Gezangen & Gebeden

Een vaste burg is onze God

Een vast burg is onze God, Een toevlucht voor de zijnen! Al drukt het leed, al dreigt het lot, Hij doet zijn hulp verschijnen! De vijand rukt vast aan met opgestoken vaan; hij draagt zijn rusting nog van gruwel en bedrog, maar zal als kaf verdwijnen!

Geen aardse macht begeren wij, die gaat welras verloren. Ons staat de sterke Held ter zij, dien God ons heeft verkoren Vraagt gij zijn naam? zo weet, dat Hij de Christus heet, Gods eengeboren Zoon, Verwinnaar op de troon: de zeeg' is ons beschoren!

Wilhelmus

Wilhelmus van Nassaue, ben ik van duitsen bloed, het vaderland getrouwe blijf ik tot in de doed. Een prinse van Oranje ben ik vrij onverveerd, den koning van Hispanje heb ik altijd geëerd.

Mijn schild ende betrouwen zijt Gij, o God, mijn Heer! Op U zo wil ik bouwen, verlaat mij nimmermeer! Dat ik toch vroom mag blijven, uw dienaar t' aller stond: de tirannie verdrijven, die mij mijn hart doorwondt.

    Gebed des Heeren en de Wet des Heeren

    Onze Vader

    Onze Vader, Die in de hemelen zijt! Uw Naam worde geheiligd. Uw koninkrijk kome. Uw wil geschiede, gelijk in den hemel alzo ook op de aarde. Geef ons heden ons dagelijks brood. En vergeef ons onze schulden, gelijk ook wij vergeven onze schuldenaren. En leid ons niet in verzoeking, maar verlos ons van den boze, Want Uw is het Koninkrijk, en de kracht, en de heerlijkheid, in der eeuwigheid, amen.

    De 10 Geboden

    Toen sprak God al deze woorden, zeggende: Ik ben de HEERE uw God, Die u uit het Egypteland, uit het diensthuis, uitgeleid heb.

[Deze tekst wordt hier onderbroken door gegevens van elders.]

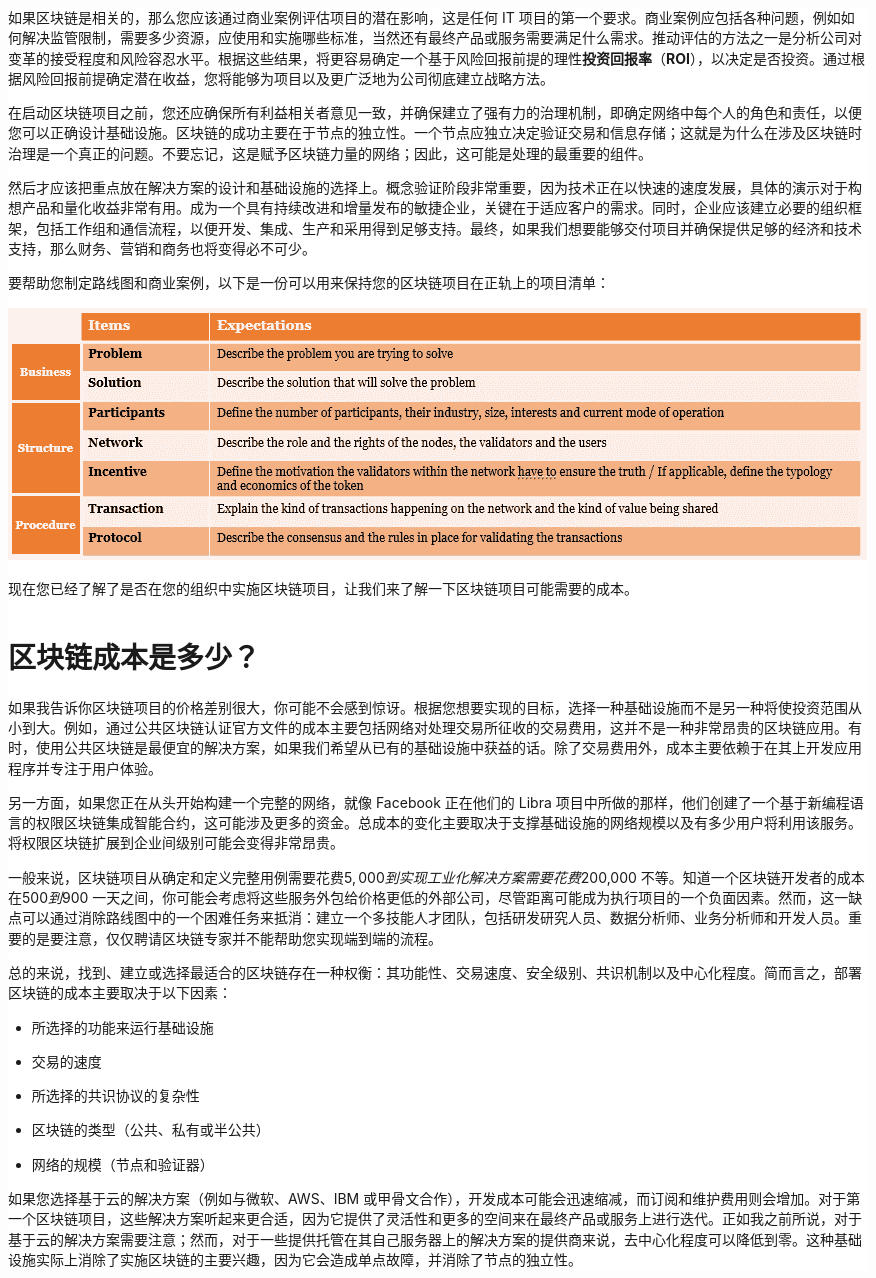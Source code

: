 如果区块链是相关的，那么您应该通过商业案例评估项目的潜在影响，这是任何 IT 项目的第一个要求。商业案例应包括各种问题，例如如何解决监管限制，需要多少资源，应使用和实施哪些标准，当然还有最终产品或服务需要满足什么需求。推动评估的方法之一是分析公司对变革的接受程度和风险容忍水平。根据这些结果，将更容易确定一个基于风险回报前提的理性**投资回报率**（**ROI**），以决定是否投资。通过根据风险回报前提确定潜在收益，您将能够为项目以及更广泛地为公司彻底建立战略方法。

在启动区块链项目之前，您还应确保所有利益相关者意见一致，并确保建立了强有力的治理机制，即确定网络中每个人的角色和责任，以便您可以正确设计基础设施。区块链的成功主要在于节点的独立性。一个节点应独立决定验证交易和信息存储；这就是为什么在涉及区块链时治理是一个真正的问题。不要忘记，这是赋予区块链力量的网络；因此，这可能是处理的最重要的组件。

然后才应该把重点放在解决方案的设计和基础设施的选择上。概念验证阶段非常重要，因为技术正在以快速的速度发展，具体的演示对于构想产品和量化收益非常有用。成为一个具有持续改进和增量发布的敏捷企业，关键在于适应客户的需求。同时，企业应该建立必要的组织框架，包括工作组和通信流程，以便开发、集成、生产和采用得到足够支持。最终，如果我们想要能够交付项目并确保提供足够的经济和技术支持，那么财务、营销和商务也将变得必不可少。

要帮助您制定路线图和商业案例，以下是一份可以用来保持您的区块链项目在正轨上的项目清单：

![](img/d3538466-1733-4bc0-b91d-9242b709ab62.png)

现在您已经了解了是否在您的组织中实施区块链项目，让我们来了解一下区块链项目可能需要的成本。

# 区块链成本是多少？

如果我告诉你区块链项目的价格差别很大，你可能不会感到惊讶。根据您想要实现的目标，选择一种基础设施而不是另一种将使投资范围从小到大。例如，通过公共区块链认证官方文件的成本主要包括网络对处理交易所征收的交易费用，这并不是一种非常昂贵的区块链应用。有时，使用公共区块链是最便宜的解决方案，如果我们希望从已有的基础设施中获益的话。除了交易费用外，成本主要依赖于在其上开发应用程序并专注于用户体验。

另一方面，如果您正在从头开始构建一个完整的网络，就像 Facebook 正在他们的 Libra 项目中所做的那样，他们创建了一个基于新编程语言的权限区块链集成智能合约，这可能涉及更多的资金。总成本的变化主要取决于支撑基础设施的网络规模以及有多少用户将利用该服务。将权限区块链扩展到企业间级别可能会变得非常昂贵。

一般来说，区块链项目从确定和定义完整用例需要花费$5,000 到实现工业化解决方案需要花费$200,000 不等。知道一个区块链开发者的成本在$500 到$900 一天之间，你可能会考虑将这些服务外包给价格更低的外部公司，尽管距离可能成为执行项目的一个负面因素。然而，这一缺点可以通过消除路线图中的一个困难任务来抵消：建立一个多技能人才团队，包括研发研究人员、数据分析师、业务分析师和开发人员。重要的是要注意，仅仅聘请区块链专家并不能帮助您实现端到端的流程。

总的来说，找到、建立或选择最适合的区块链存在一种权衡：其功能性、交易速度、安全级别、共识机制以及中心化程度。简而言之，部署区块链的成本主要取决于以下因素：

+   所选择的功能来运行基础设施

+   交易的速度

+   所选择的共识协议的复杂性

+   区块链的类型（公共、私有或半公共）

+   网络的规模（节点和验证器）

如果您选择基于云的解决方案（例如与微软、AWS、IBM 或甲骨文合作），开发成本可能会迅速缩减，而订阅和维护费用则会增加。对于第一个区块链项目，这些解决方案听起来更合适，因为它提供了灵活性和更多的空间来在最终产品或服务上进行迭代。正如我之前所说，对于基于云的解决方案需要注意；然而，对于一些提供托管在其自己服务器上的解决方案的提供商来说，去中心化程度可以降低到零。这种基础设施实际上消除了实施区块链的主要兴趣，因为它会造成单点故障，并消除了节点的独立性。
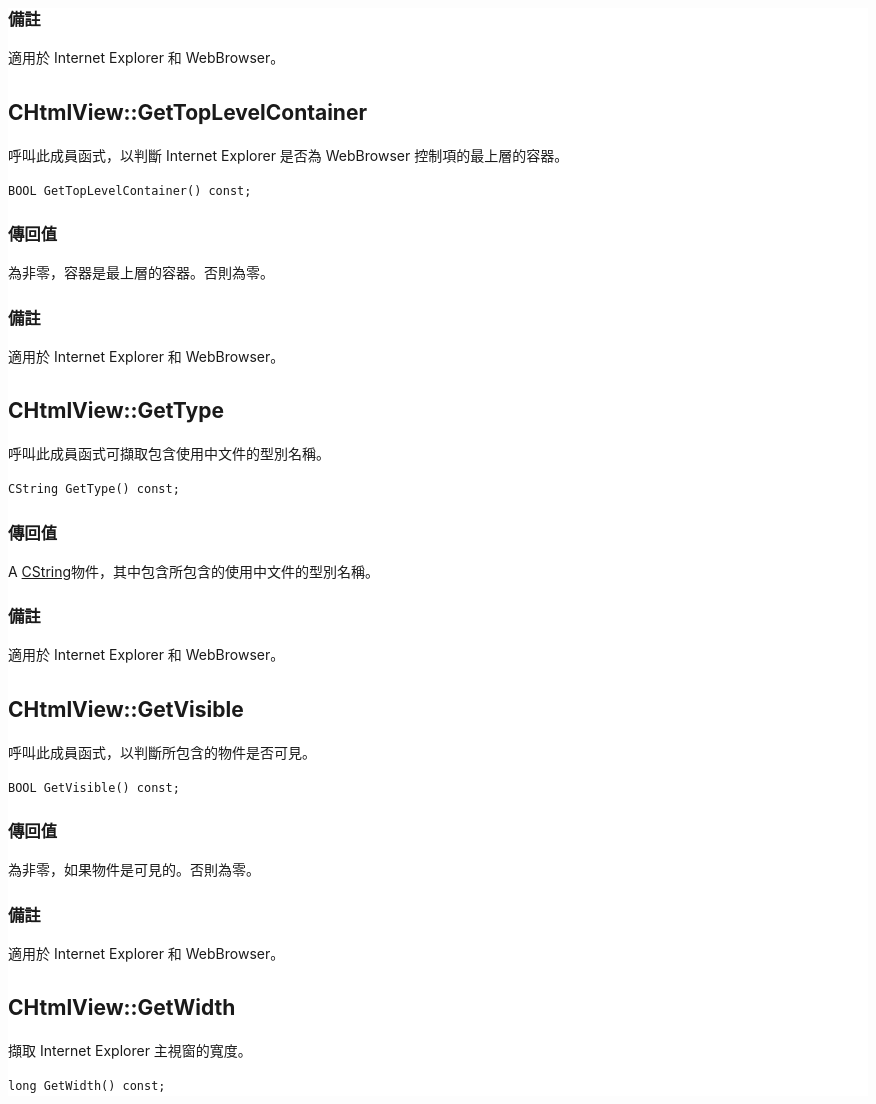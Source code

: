 ### <a name="remarks"></a>備註  
 適用於 Internet Explorer 和 WebBrowser。  
  
##  <a name="gettoplevelcontainer"></a>  CHtmlView::GetTopLevelContainer  
 呼叫此成員函式，以判斷 Internet Explorer 是否為 WebBrowser 控制項的最上層的容器。  
  
```  
BOOL GetTopLevelContainer() const;  
```  
  
### <a name="return-value"></a>傳回值  
 為非零，容器是最上層的容器。否則為零。  
  
### <a name="remarks"></a>備註  
 適用於 Internet Explorer 和 WebBrowser。  
  
##  <a name="gettype"></a>  CHtmlView::GetType  
 呼叫此成員函式可擷取包含使用中文件的型別名稱。  
  
```  
CString GetType() const;  
```  
  
### <a name="return-value"></a>傳回值  
 A [CString](../../atl-mfc-shared/reference/cstringt-class.md)物件，其中包含所包含的使用中文件的型別名稱。  
  
### <a name="remarks"></a>備註  
 適用於 Internet Explorer 和 WebBrowser。  
  
##  <a name="getvisible"></a>  CHtmlView::GetVisible  
 呼叫此成員函式，以判斷所包含的物件是否可見。  
  
```  
BOOL GetVisible() const;  
```  
  
### <a name="return-value"></a>傳回值  
 為非零，如果物件是可見的。否則為零。  
  
### <a name="remarks"></a>備註  
 適用於 Internet Explorer 和 WebBrowser。  
  
##  <a name="getwidth"></a>  CHtmlView::GetWidth  
 擷取 Internet Explorer 主視窗的寬度。  
  
```  
long GetWidth() const;  
```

    1. Gij zult geen andere goden voor Mijn aangezicht hebben.
    2. Gij zult geen gesneden beeld, noch enige gelijkenis maken van hetgeen boven in de hemel is, noch van hetgeen onder op de aarde is, noch van hetgeen in de wateren onder de aarde is. Gij zult u voor die niet buigen, noch hen dienen; want Ik, de HEERE uw God, ben een ijverig God, Die de misdaad der vaderen bezoek aan de kinderen, aan het derde, en aan het vierde lid dergenen, die mij haten; En doe barmhartigheid aan duizenden dergenen, die Mij liefhebben, en Mijn geboden onderhouden.
    3. Gij zult de naam des HEEREN uws Gods niet ijdellijk gebruiken; want de HEERE zal niet onschuldig houden, die Zijn naam ijdellijk gebruikt.
    4. Gedenkt den sabbatdag, dat gij dien heiligt. Zes dagen zult gij arbeiden en al uw werk doen; Maar de zevende dag is de sabbat des HEEREN uws Gods; dan zult gij geen werk doen, gij, noch uw zoon, noch uw dochter, noch uw dienstknecht, noch uw dienstmaagd, noch uw vee, noch uw vreemdeling, die in uw poorten is; Want in zes dagen heeft de HEERE den hemel en de aarde gemaakt, de zee en al wat daarin is, en Hij rustte ten zevenden dage; daarom zegende de HEERE den sabbatdag, en heiligde denzelven.
    5. Eert uw vader en uw moeder, opdat de dagen verlengd worden in het land, dat u de HEERE uw God geeft.
    6. Gij zult niet doodslaan.
    7. Gij zult niet echtbreken.
    8. Gij zult niet stelen.
    9. Gij zult geen valse getuigenis spreken tegen uw naaste.
    10. Gij zult niet begeren uws naasten huis; gij zult niet begeren uws naasten vrouw, noch zijn dienstknecht, noch zijn dienstmaagd, noch zijn os, noch zijn ezel, nog iets dat uws naasten is.